The change in work ethic has yielded results across the board, he said, including on the front lines in his office.
“I had an elderly woman come up to me in the office — about a year ago — and she’s got a book this thick,” Berrios told the publishers. “So I asked her, ‘What are you doing with the book?’ She goes, ‘I used to come here in the old days. I always knew I was going to be here for two or three hours. So I figured I’d bring a book, sit in a corner and read.’ And I looked at her and I said, ‘No, you will not be here two or three hours.’
“She said, ‘Look I don’t want any special treatment.’ I said, ‘There is no special treatment. I’ll walk to where you’re supposed to go, and I’ll guarantee you’ll be out of here in 10, 15 minutes.’ I know that no one wants to wait, especially when you’re coming to a government office to fix a problem that they created.
“Sure enough, she was finished in 15 minutes — no special treatment,” Berrios added. “She stopped by my office on the way out to say thanks.”

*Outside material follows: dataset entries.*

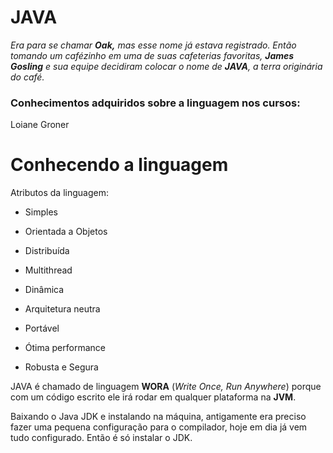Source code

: # JAVA

*Era para se chamar **Oak,** mas esse nome já estava registrado. Então tomando um cafézinho em uma de suas cafeterias favoritas, **James Gosling** e sua equipe decidiram colocar o nome de **JAVA**, a terra originária do café.*

### Conhecimentos adquiridos sobre a linguagem nos cursos:
Loiane Groner

# Conhecendo a linguagem

Atributos da linguagem: 

- Simples
- Orientada a Objetos
- Distribuída

- Multithread
- Dinâmica
- Arquitetura neutra

- Portável
- Ótima performance
- Robusta e Segura
  
JAVA é chamado de linguagem **WORA** (*Write Once, Run Anywhere*) porque com um código escrito ele irá rodar em qualquer plataforma na **JVM**.

Baixando o Java JDK e instalando na máquina, antigamente era preciso fazer uma pequena configuração para o compilador, hoje em dia já vem tudo configurado. Então é só instalar o JDK.
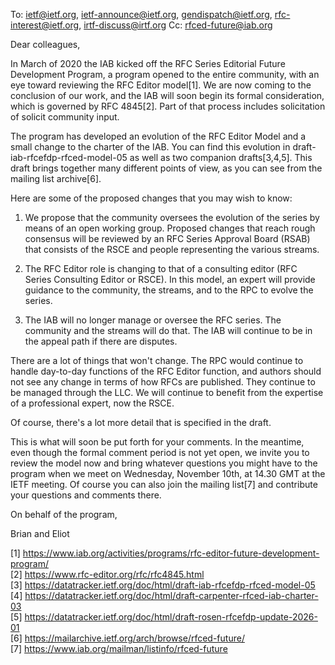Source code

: To: ietf@ietf.org, ietf-announce@ietf.org, gendispatch@ietf.org, rfc-interest@ietf.org, irtf-discuss@irtf.org
Cc: rfced-future@iab.org

Dear colleagues,

In March of 2020 the IAB kicked off the RFC Series Editorial Future Development Program, a program opened
to the entire community, with an eye toward reviewing the RFC Editor model[1].  We are now coming to the
conclusion of our work, and the IAB will soon begin its formal consideration, which is governed by 
RFC 4845[2].  Part of that process includes solicitation of solicit community input.

The program has developed an evolution of the RFC Editor Model and a small change to the charter of the IAB.
You can find this evolution in draft-iab-rfcefdp-rfced-model-05 as well as two companion drafts[3,4,5].
This draft brings together many different points of view, as you can see from the mailing list archive[6].

Here are some of the proposed changes that you may wish to know:

1.  We propose that the community oversees the evolution of the series by means of an open working group.
    Proposed changes that reach rough consensus will be reviewed by an RFC Series Approval Board (RSAB) that 
    consists of the RSCE and people representing the various streams.

2.  The RFC Editor role is changing to that of a consulting editor (RFC Series Consulting Editor or RSCE).  In
    this model, an expert will provide guidance to the community, the streams, and to the RPC to evolve the series.
    
3.  The IAB will no longer manage or oversee the RFC series.  The community and the streams will do that.  The IAB
    will continue to be in the appeal path if there are disputes.

There are a lot of things that won't change.  The RPC would continue to handle day-to-day functions of the RFC
Editor function, and authors should not see any change in terms of how RFCs are published.  They continue to be 
managed through the LLC.  We will continue to benefit from the expertise of a professional expert, now the RSCE.

Of course, there's a lot more detail that is specified in the draft.

This is what will soon be put forth for your comments.  In the meantime, even though the formal comment period is not
yet open, we invite you to review the model now and bring whatever questions you might have to the program when we meet
on Wednesday, November 10th, at 14.30 GMT at the IETF meeting.  Of course you can also join the mailing list[7] and
contribute your questions and comments there.

On behalf of the program,

Brian and Eliot

[1] https://www.iab.org/activities/programs/rfc-editor-future-development-program/  
[2] https://www.rfc-editor.org/rfc/rfc4845.html  
[3] https://datatracker.ietf.org/doc/html/draft-iab-rfcefdp-rfced-model-05  
[4] https://datatracker.ietf.org/doc/html/draft-carpenter-rfced-iab-charter-03  
[5] https://datatracker.ietf.org/doc/html/draft-rosen-rfcefdp-update-2026-01  
[6] https://mailarchive.ietf.org/arch/browse/rfced-future/  
[7] https://www.iab.org/mailman/listinfo/rfced-future
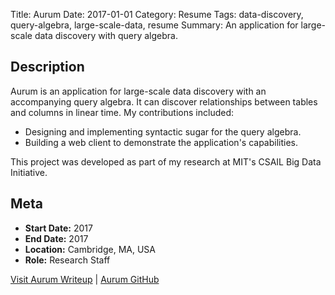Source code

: Title: Aurum
Date: 2017-01-01
Category: Resume
Tags: data-discovery, query-algebra, large-scale-data, resume
Summary: An application for large-scale data discovery with query algebra.

## Description

Aurum is an application for large-scale data discovery with an accompanying query algebra. It can discover relationships between tables and columns in linear time. My contributions included:

- Designing and implementing syntactic sugar for the query algebra.
- Building a web client to demonstrate the application's capabilities.

This project was developed as part of my research at MIT's CSAIL Big Data Initiative.

## Meta

- **Start Date:** 2017
- **End Date:** 2017
- **Location:** Cambridge, MA, USA
- **Role:** Research Staff

[Visit Aurum Writeup](https://www.csail.mit.edu/research/aurum-large-scale-data-discovery) | [Aurum GitHub](https://github.com/mitdbg/aurum-datadiscovery)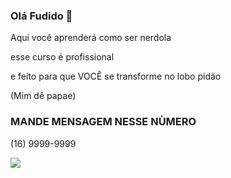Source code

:### Olá Fudido 👋

Aqui você aprenderá como ser nerdola

esse curso é profissional

e feito para que VOCÊ se transforme no lobo pidão

(Mim dê papae)

### MANDE MENSAGEM NESSE NÙMERO
(16) 9999-9999

![](link)
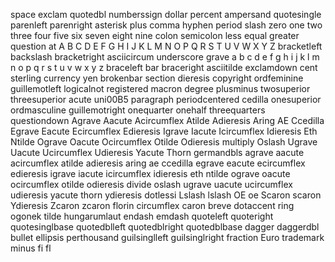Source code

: space exclam quotedbl numberssign dollar percent ampersand quotesingle parenleft parenright asterisk plus comma hyphen period slash zero one two three four five six seven eight nine colon semicolon less equal greater question at A B C D E F G H I J K L M N O P Q R S T U V W X Y Z bracketleft backslash bracketright asciicircum underscore grave a b c d e f g h i j k l m n o p q r s t u v w x y z braceleft bar braceright asciitilde exclamdown cent sterling currency yen brokenbar section dieresis copyright ordfeminine guillemotleft logicalnot registered macron degree plusminus twosuperior threesuperior acute uni00B5 paragraph periodcentered cedilla onesuperior ordmasculine guillemotright onequarter onehalf threequarters questiondown Agrave Aacute Acircumflex Atilde Adieresis Aring AE Ccedilla Egrave Eacute Ecircumflex Edieresis Igrave Iacute Icircumflex Idieresis Eth Ntilde Ograve Oacute Ocircumflex Otilde Odieresis multiply Oslash Ugrave Uacute Ucircumflex Udieresis Yacute Thorn germandbls agrave aacute acircumflex atilde adieresis aring ae ccedilla egrave eacute ecircumflex edieresis igrave iacute icircumflex idieresis eth ntilde ograve oacute ocircumflex otilde odieresis divide oslash ugrave uacute ucircumflex udieresis yacute thorn ydieresis dotlessi Lslash lslash OE oe Scaron scaron Ydieresis Zcaron zcaron florin circumflex caron breve dotaccent ring ogonek tilde hungarumlaut endash emdash quoteleft quoteright quotesinglbase quotedblleft quotedblright quotedblbase dagger daggerdbl bullet ellipsis perthousand guilsinglleft guilsinglright fraction Euro trademark minus fi fl
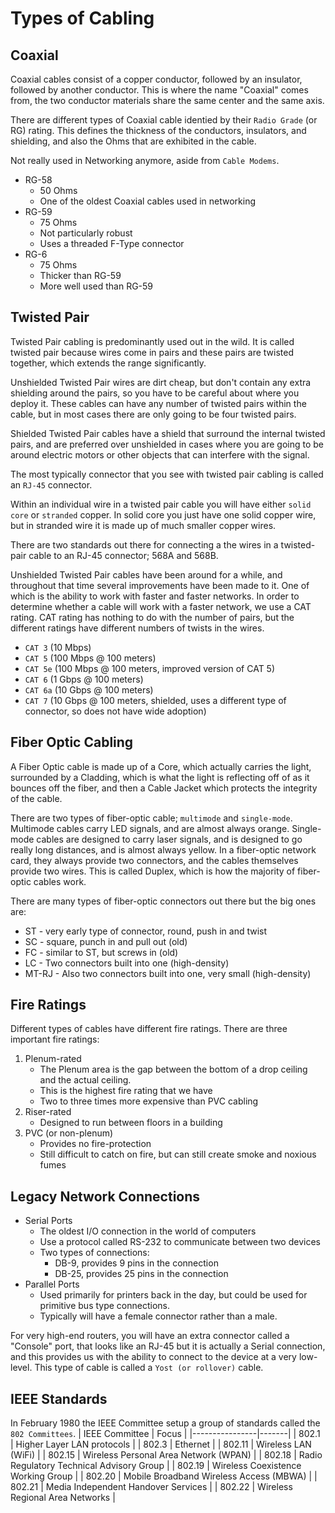 
# Types of Cabling

## Coaxial
Coaxial cables consist of a copper conductor, followed by an insulator, followed by another conductor. This is where the name "Coaxial" comes from, the two conductor materials share the same center and the same axis. 

There are different types of Coaxial cable identied by their `Radio Grade` (or RG) rating. This defines the thickness of the conductors, insulators, and shielding, and also the Ohms that are exhibited in the cable. 

Not really used in Networking anymore, aside from `Cable Modems`. 

- RG-58 
    - 50 Ohms
    - One of the oldest Coaxial cables used in networking
- RG-59
    - 75 Ohms
    - Not particularly robust
    - Uses a threaded F-Type connector
- RG-6
    - 75 Ohms
    - Thicker than RG-59
    - More well used than RG-59

## Twisted Pair
Twisted Pair cabling is predominantly used out in the wild. It is called twisted pair because wires come in pairs and these pairs are twisted together, which extends the range significantly. 

Unshielded Twisted Pair wires are dirt cheap, but don't contain any extra shielding around the pairs, so you have to be careful about where you deploy it. These cables can have any number of twisted pairs within the cable, but in most cases there are only going to be four twisted pairs. 

Shielded Twisted Pair cables have a shield that surround the internal twisted pairs, and are preferred over unshielded in cases where you are going to be around electric motors or other objects that can interfere with the signal. 

The most typically connector that you see with twisted pair cabling is called an `RJ-45` connector. 

Within an individual wire in a twisted pair cable you will have either `solid core` or `stranded` copper. In solid core you just have one solid copper wire, but in stranded wire it is made up of much smaller copper wires. 

There are two standards out there for connecting a the wires in a twisted-pair cable to an RJ-45 connector; 568A and 568B. 

Unshielded Twisted Pair cables have been around for a while, and throughout that time several improvements have been made to it. One of which is the ability to work with faster and faster networks. In order to determine whether a cable will work with a faster network, we use a CAT rating. CAT rating has nothing to do with the number of pairs, but the different ratings have different numbers of twists in the wires.

- `CAT 3` (10 Mbps)
- `CAT 5` (100 Mbps @ 100 meters)
- `CAT 5e` (100 Mbps @ 100 meters, improved version of CAT 5)
- `CAT 6` (1 Gbps @ 100 meters)
- `CAT 6a` (10 Gbps @ 100 meters)
- `CAT 7` (10 Gbps @ 100 meters, shielded, uses a different type of connector, so does not have wide adoption)

## Fiber Optic Cabling
A Fiber Optic cable is made up of a Core, which actually carries the light, surrounded by a Cladding, which is what the light is reflecting off of as it bounces off the fiber, and then a Cable Jacket which protects the integrity of the cable.

There are two types of fiber-optic cable; `multimode` and `single-mode`. Multimode cables carry LED signals, and are almost always orange. Single-mode cables are designed to carry laser signals, and is designed to go really long distances, and is almost always yellow. In a fiber-optic network card, they always provide two connectors, and the cables themselves provide two wires. This is called Duplex, which is how the majority of fiber-optic cables work. 

There are many types of fiber-optic connectors out there but the big ones are:
- ST - very early type of connector, round, push in and twist
- SC - square, punch in and pull out (old)
- FC - similar to ST, but screws in (old)
- LC - Two connectors built into one (high-density)
- MT-RJ - Also two connectors built into one, very small (high-density)

## Fire Ratings

Different types of cables have different fire ratings. There are three important fire ratings:
1. Plenum-rated
    - The Plenum area is the gap between the bottom of a drop ceiling and the actual ceiling. 
    - This is the highest fire rating that we have
    - Two to three times more expensive than PVC cabling
2. Riser-rated
    - Designed to run between floors in a building
3. PVC (or non-plenum)
    - Provides no fire-protection
    - Still difficult to catch on fire, but can still create smoke and noxious fumes

## Legacy Network Connections

- Serial Ports
    - The oldest I/O connection in the world of computers
    - Use a protocol called RS-232 to communicate between two devices
    - Two types of connections:
        - DB-9, provides 9 pins in the connection
        - DB-25, provides 25 pins in the connection
- Parallel Ports
    - Used primarily for printers back in the day, but could be used for primitive bus type connections. 
    - Typically will have a female connector rather than a male.

For very high-end routers, you will have an extra connector called a "Console" port, that looks like an RJ-45 but it is actually a Serial connection, and this provides us with the ability to connect to the device at a very low-level. This type of cable is called a `Yost (or rollover)` cable. 

## IEEE Standards

In February 1980 the IEEE Committee setup a group of standards called the `802 Committees`.
| IEEE Committee | Focus |
|----------------|-------|
| 802.1          | Higher Layer LAN protocols |
| 802.3          | Ethernet |
| 802.11         | Wireless LAN (WiFi) |
| 802.15         | Wireless Personal Area Network (WPAN) |
| 802.18         | Radio Regulatory Technical Advisory Group |
| 802.19         | Wireless Coexistence Working Group |
| 802.20         | Mobile Broadband Wireless Access (MBWA) |
| 802.21         | Media Independent Handover Services |
| 802.22         | Wireless Regional Area Networks |
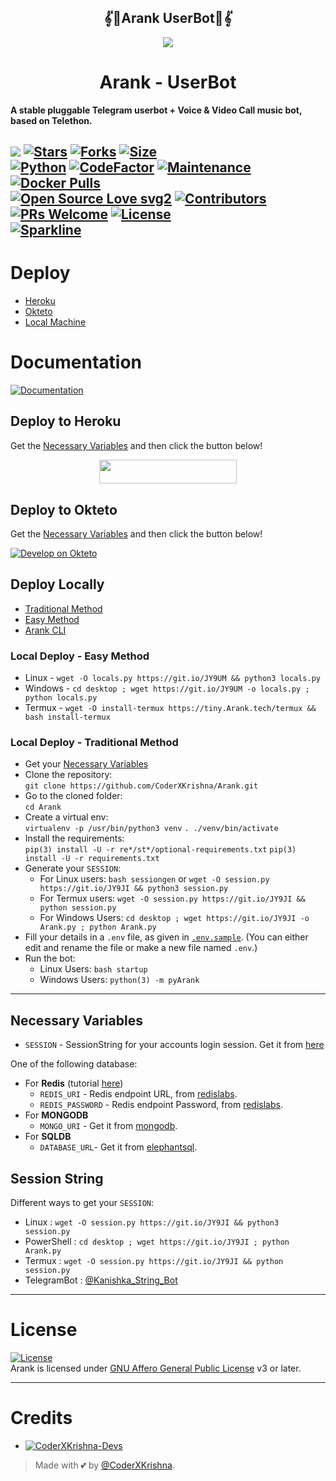 <h2 align="center">
    𝄟🌹Arank UserBot🌹​​​​​𝄟​​​​​
</h2>

<p align="center">
  <img src="https://telegra.ph/file/0b9d7bd278272147f1f3c.jpg">
</p>
<h1 align="center">
  <b>Arank - UserBot</b>
</h1>

<b>A stable pluggable Telegram userbot + Voice & Video Call music bot, based on Telethon.</b>

[![](https://img.shields.io/badge/Arank-v0.8-crimson)](#)
[![Stars](https://img.shields.io/github/stars/CoderXKrishna/Arank?style=flat-square&color=yellow)](https://github.com/CoderXKrishna/Arank/stargazers)
[![Forks](https://img.shields.io/github/forks/CoderXKrishna/Arank?style=flat-square&color=orange)](https://github.com/CoderXKrishna/Arank/fork)
[![Size](https://img.shields.io/github/repo-size/CoderXKrishna/Arank?style=flat-square&color=green)](https://github.com/CoderXKrishna/Arank/)   
[![Python](https://img.shields.io/badge/Python-v3.10.3-blue)](https://www.python.org/)
[![CodeFactor](https://www.codefactor.io/repository/github/CoderXKrishna/Arank/badge/main)](https://www.codefactor.io/repository/github/CoderXKrishna/Arank/overview/main)
[![Maintenance](https://img.shields.io/badge/Maintained%3F-yes-green.svg)](https://github.com/CoderXKrishna/Arank/graphs/commit-activity)
[![Docker Pulls](https://img.shields.io/docker/pulls/theCoderXKrishna/Arank?style=flat-square)](https://img.shields.io/docker/pulls/theCoderXKrishna/Arank?style=flat-square)   
[![Open Source Love svg2](https://badges.frapsoft.com/os/v2/open-source.svg?v=103)](https://github.com/CoderXKrishna/Arank)
[![Contributors](https://img.shields.io/github/contributors/CoderXKrishna/Arank?style=flat-square&color=green)](https://github.com/CoderXKrishna/Arank/graphs/contributors)
[![PRs Welcome](https://img.shields.io/badge/PRs-welcome-brightgreen.svg?style=flat-square)](https://makeapullrequest.com)
[![License](https://img.shields.io/badge/License-AGPL-blue)](https://github.com/CoderXKrishna/Arank/blob/main/LICENSE)   
[![Sparkline](https://stars.medv.io/CoderXKrishna/Arank.svg)](https://stars.medv.io/CoderXKrishna/Arank)
----

# Deploy
- [Heroku](#deploy-to-heroku)
- [Okteto](#deploy-to-okteto)
- [Local Machine](#deploy-locally)

# Documentation 
[![Documentation](https://img.shields.io/badge/Documentation-Arank-blue)](http://Arank.tech/)



## Deploy to Heroku
Get the [Necessary Variables](#Necessary-Variables) and then click the button below!  

<p align="center"><a href="https://dashboard.heroku.com/new?template=https://github.com/CoderXKrishna/Arank"> <img src="https://img.shields.io/badge/Deploy%20On%20Heroku-darkred?style=for-the-badge&logo=heroku" width="220" height="38.45"/></a></p>

## Deploy to Okteto
Get the [Necessary Variables](#Necessary-Variables) and then click the button below!

[![Develop on Okteto](https://okteto.com/develop-okteto.svg)](https://cloud.okteto.com/deploy?repository=https://github.com/CoderXKrishna/Arank)

## Deploy Locally
- [Traditional Method](#local-deploy---traditional-method)
- [Easy Method](#local-deploy---easy-method)
- [Arank CLI](#Arank-cli)

### Local Deploy - Easy Method
- Linux - `wget -O locals.py https://git.io/JY9UM && python3 locals.py`
- Windows - `cd desktop ; wget https://git.io/JY9UM -o locals.py ; python locals.py`
- Termux - `wget -O install-termux https://tiny.Arank.tech/termux && bash install-termux`

### Local Deploy - Traditional Method
- Get your [Necessary Variables](#Necessary-Variables)
- Clone the repository:    
`git clone https://github.com/CoderXKrishna/Arank.git`
- Go to the cloned folder:    
`cd Arank`
- Create a virtual env:      
`virtualenv -p /usr/bin/python3 venv`
`. ./venv/bin/activate`
- Install the requirements:      
`pip(3) install -U -r re*/st*/optional-requirements.txt`
`pip(3) install -U -r requirements.txt`
- Generate your `SESSION`:
  - For Linux users:
    `bash sessiongen`
     or
    `wget -O session.py https://git.io/JY9JI && python3 session.py`
  - For Termux users:
    `wget -O session.py https://git.io/JY9JI && python session.py`
  - For Windows Users:
    `cd desktop ; wget https://git.io/JY9JI -o Arank.py ; python Arank.py`
- Fill your details in a `.env` file, as given in [`.env.sample`](https://github.com/CoderXKrishna/Arank/blob/main/.env.sample).
(You can either edit and rename the file or make a new file named `.env`.)
- Run the bot:
  - Linux Users:
   `bash startup`
  - Windows Users:
    `python(3) -m pyArank`

---
## Necessary Variables
- `SESSION` - SessionString for your accounts login session. Get it from [here](#Session-String)

One of the following database:
- For **Redis** (tutorial [here](./resources/extras/redistut.md))
  - `REDIS_URI` - Redis endpoint URL, from [redislabs](http://redislabs.com/).
  - `REDIS_PASSWORD` - Redis endpoint Password, from [redislabs](http://redislabs.com/).
- For **MONGODB**
  - `MONGO_URI` - Get it from [mongodb](https://mongodb.com/atlas).
- For **SQLDB**
  - `DATABASE_URL`- Get it from [elephantsql](https://elephantsql.com).

## Session String
Different ways to get your `SESSION`:
* Linux : `wget -O session.py https://git.io/JY9JI && python3 session.py`
* PowerShell : `cd desktop ; wget https://git.io/JY9JI ; python Arank.py`
* Termux : `wget -O session.py https://git.io/JY9JI && python session.py`
* TelegramBot : [@Kanishka_String_Bot](https://t.me/Kanishka_String_Bot)

---

# License
[![License](https://www.gnu.org/graphics/agplv3-155x51.png)](LICENSE)   
Arank is licensed under [GNU Affero General Public License](https://www.gnu.org/licenses/agpl-3.0.en.html) v3 or later.

---

# Credits
* [![CoderXKrishna-Devs](https://img.shields.io/static/v1?label=CoderXKrishna&message=devs&color=critical)](https://t.me/ArankDevs)

> Made with 💕 by [@CoderXKrishna](https://t.me/CoderXKrishna).    
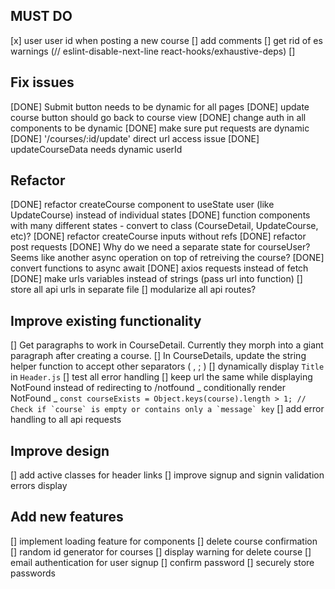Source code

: ## MUST DO
[x] user user id when posting a new course
[] add comments
[] get rid of es warnings (// eslint-disable-next-line react-hooks/exhaustive-deps)
[]

## Fix issues

[DONE] Submit button needs to be dynamic for all pages
[DONE] update course button should go back to course view
[DONE] change auth in all components to be dynamic
[DONE] make sure put requests are dynamic
[DONE] '/courses/:id/update' direct url access issue
[DONE] updateCourseData needs dynamic userId

## Refactor

[DONE] refactor createCourse component to useState user (like UpdateCourse) instead of individual states
[DONE] function components with many different states - convert to class (CourseDetail, UpdateCourse, etc)?
[DONE] refactor createCourse inputs without refs
[DONE] refactor post requests
[DONE] Why do we need a separate state for courseUser? Seems like another async operation on top of retreiving the course?
[DONE] convert functions to async await
[DONE] axios requests instead of fetch
[DONE] make urls variables instead of strings (pass url into function)
[] store all api urls in separate file
[] modularize all api routes?

## Improve existing functionality

[] Get paragraphs to work in CourseDetail. Currently they morph into a giant paragraph after creating a course.
[] In CourseDetails, update the string helper function to accept other separators ( , ; )
[] dynamically display `Title` in `Header.js`
[] test all error handling
[] keep url the same while displaying NotFound instead of redirecting to /notfound
_ conditionally render NotFound
_ `` const courseExists = Object.keys(course).length > 1; // Check if `course` is empty or contains only a `message` key ``
[] add error handling to all api requests

## Improve design

[] add active classes for header links
[] improve signup and signin validation errors display

## Add new features

[] implement loading feature for components
[] delete course confirmation
[] random id generator for courses
[] display warning for delete course
[] email authentication for user signup
[] confirm password
[] securely store passwords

Ready to help property owners
Berrios also encouraged all property owners to examine their assessment notices and tax bills carefully.
“When you get that notice in the mail, you should look at it,” he said. “If you think the assessment is too high, you should definitely appeal it. And we’ll help you with it.
“Our office is a service office. There are a lot of ways people can save money, including the senior citizen exemption, the homeowners’ exemption, the veterans’ exemption. If you are a disabled veteran, guess what? You save a bunch of money on your property tax bill. Some veterans can even have a ‘zero’ tax bill if they are 100 percent disabled. It’s something veterans deserve and should take advantage of.”